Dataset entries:

--------

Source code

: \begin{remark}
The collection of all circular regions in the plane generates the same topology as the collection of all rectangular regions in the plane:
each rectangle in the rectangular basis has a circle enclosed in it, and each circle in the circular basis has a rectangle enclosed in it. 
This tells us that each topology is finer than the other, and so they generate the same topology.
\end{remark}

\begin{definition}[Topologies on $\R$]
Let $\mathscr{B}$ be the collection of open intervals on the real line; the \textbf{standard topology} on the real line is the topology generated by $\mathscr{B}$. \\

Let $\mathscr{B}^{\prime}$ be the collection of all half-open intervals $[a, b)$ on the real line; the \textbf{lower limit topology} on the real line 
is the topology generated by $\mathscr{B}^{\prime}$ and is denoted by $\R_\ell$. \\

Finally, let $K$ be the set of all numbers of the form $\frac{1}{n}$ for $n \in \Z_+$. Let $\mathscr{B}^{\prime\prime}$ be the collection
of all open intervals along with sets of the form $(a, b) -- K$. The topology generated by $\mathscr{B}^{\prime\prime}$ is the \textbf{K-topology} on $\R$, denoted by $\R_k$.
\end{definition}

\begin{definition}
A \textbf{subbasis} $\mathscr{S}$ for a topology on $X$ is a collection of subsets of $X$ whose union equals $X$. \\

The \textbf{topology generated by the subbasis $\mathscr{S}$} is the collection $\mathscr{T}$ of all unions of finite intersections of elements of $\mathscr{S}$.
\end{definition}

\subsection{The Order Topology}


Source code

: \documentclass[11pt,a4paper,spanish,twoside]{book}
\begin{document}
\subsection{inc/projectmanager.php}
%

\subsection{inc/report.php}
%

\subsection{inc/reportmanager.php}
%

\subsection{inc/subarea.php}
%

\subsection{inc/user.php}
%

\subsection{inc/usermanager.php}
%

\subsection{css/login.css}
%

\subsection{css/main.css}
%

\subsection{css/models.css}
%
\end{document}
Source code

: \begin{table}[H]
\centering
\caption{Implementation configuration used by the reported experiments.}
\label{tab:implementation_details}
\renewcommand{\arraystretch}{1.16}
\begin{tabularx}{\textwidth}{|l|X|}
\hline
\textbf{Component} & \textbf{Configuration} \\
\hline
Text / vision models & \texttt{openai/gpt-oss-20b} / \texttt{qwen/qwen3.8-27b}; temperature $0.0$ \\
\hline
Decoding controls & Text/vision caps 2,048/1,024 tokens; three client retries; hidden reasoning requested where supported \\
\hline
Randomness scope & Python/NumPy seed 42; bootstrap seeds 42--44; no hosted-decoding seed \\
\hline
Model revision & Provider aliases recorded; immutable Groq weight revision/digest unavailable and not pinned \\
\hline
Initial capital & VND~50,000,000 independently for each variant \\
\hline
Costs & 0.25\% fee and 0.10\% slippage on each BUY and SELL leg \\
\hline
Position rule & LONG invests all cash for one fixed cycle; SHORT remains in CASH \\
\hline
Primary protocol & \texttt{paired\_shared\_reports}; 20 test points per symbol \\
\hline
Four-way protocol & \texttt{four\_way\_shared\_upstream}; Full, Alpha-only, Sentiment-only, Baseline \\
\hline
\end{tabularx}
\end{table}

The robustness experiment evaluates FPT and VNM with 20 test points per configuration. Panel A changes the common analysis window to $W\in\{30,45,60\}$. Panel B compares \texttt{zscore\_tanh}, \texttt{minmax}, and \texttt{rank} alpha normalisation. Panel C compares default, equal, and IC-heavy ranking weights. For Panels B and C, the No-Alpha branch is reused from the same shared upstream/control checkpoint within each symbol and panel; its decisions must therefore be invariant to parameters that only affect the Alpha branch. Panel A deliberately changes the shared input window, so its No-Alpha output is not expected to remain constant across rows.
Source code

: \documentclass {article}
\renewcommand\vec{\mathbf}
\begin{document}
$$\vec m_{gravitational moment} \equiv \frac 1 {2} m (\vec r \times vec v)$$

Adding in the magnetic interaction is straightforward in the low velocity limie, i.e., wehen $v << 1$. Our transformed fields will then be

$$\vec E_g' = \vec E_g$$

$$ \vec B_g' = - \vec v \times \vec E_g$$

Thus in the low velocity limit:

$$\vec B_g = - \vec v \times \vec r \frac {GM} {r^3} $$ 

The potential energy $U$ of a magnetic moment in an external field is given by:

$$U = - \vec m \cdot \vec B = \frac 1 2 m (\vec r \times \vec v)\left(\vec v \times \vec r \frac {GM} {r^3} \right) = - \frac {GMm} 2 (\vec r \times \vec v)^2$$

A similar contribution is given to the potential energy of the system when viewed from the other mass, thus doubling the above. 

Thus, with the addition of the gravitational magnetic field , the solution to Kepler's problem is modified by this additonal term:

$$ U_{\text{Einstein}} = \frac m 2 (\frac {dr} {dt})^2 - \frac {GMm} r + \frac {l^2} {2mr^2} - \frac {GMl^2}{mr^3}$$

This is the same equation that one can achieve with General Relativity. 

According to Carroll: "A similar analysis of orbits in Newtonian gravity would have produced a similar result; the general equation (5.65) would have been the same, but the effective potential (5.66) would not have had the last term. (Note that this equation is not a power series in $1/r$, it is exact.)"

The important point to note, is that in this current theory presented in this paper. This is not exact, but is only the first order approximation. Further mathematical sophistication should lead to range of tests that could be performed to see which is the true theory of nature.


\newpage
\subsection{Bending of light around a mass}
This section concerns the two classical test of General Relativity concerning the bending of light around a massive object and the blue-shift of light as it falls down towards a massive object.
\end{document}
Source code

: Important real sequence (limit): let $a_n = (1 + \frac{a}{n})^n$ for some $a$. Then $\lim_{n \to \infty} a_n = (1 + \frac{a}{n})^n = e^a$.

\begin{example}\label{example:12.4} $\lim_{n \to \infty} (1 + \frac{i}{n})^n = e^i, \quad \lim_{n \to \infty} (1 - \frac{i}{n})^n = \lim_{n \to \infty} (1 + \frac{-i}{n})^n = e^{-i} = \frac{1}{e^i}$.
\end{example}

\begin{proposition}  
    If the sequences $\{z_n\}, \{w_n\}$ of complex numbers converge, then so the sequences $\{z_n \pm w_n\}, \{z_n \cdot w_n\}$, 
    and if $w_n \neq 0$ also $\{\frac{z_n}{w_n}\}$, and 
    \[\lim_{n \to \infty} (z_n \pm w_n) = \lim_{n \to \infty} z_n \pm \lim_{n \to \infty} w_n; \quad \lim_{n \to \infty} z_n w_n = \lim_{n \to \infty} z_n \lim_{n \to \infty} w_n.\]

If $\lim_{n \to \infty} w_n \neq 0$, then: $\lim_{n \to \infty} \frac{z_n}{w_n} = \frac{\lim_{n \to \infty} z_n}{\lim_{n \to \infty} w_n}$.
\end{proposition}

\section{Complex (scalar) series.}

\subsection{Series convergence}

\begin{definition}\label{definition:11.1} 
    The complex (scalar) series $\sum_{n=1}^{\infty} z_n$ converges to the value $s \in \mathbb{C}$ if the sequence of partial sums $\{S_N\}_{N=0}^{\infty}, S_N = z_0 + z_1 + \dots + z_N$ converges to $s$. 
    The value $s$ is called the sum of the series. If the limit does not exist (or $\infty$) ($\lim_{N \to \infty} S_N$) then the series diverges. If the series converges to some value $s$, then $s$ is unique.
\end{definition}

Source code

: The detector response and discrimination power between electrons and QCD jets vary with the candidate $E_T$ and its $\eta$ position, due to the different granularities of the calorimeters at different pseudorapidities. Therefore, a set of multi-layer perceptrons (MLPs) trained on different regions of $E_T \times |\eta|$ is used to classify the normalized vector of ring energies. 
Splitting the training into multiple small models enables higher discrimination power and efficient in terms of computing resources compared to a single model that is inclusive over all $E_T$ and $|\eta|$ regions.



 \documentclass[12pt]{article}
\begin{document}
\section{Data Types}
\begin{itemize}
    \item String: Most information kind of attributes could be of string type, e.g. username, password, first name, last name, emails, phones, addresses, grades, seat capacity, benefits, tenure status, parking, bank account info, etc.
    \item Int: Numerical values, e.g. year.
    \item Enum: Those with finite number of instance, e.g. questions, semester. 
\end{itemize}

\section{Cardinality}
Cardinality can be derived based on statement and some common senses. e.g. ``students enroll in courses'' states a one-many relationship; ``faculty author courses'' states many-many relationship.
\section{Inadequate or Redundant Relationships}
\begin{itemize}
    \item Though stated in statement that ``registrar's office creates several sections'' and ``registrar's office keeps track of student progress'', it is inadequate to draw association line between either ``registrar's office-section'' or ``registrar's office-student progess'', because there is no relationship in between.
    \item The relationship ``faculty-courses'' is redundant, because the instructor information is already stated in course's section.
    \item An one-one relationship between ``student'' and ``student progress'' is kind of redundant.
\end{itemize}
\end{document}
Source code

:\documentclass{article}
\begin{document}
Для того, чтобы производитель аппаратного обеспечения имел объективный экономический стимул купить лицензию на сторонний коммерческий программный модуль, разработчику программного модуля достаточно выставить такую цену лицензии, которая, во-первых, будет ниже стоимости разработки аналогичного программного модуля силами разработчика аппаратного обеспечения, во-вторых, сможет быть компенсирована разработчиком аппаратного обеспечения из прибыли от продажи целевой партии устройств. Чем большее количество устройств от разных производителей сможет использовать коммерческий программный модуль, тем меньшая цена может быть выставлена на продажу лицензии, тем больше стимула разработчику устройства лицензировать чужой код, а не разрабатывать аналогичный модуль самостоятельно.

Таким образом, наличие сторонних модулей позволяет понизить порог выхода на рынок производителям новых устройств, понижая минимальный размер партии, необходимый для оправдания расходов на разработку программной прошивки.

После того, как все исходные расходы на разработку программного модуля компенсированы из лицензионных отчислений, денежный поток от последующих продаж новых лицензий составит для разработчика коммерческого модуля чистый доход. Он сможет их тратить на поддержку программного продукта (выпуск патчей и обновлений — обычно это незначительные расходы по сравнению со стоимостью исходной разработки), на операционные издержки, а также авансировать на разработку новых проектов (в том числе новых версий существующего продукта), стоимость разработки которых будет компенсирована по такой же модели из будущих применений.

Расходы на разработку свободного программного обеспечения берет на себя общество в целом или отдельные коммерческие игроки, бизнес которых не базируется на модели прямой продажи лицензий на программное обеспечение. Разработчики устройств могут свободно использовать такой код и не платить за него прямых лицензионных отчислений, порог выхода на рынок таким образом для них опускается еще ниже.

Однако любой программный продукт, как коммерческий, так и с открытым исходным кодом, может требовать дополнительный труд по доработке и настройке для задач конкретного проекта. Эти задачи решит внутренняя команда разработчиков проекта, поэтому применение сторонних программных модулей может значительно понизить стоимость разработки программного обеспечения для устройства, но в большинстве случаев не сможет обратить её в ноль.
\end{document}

--------

## Your instructions
Tally the lines of the data that contain the string "cdot", and report nothing but the tally.

## Response
2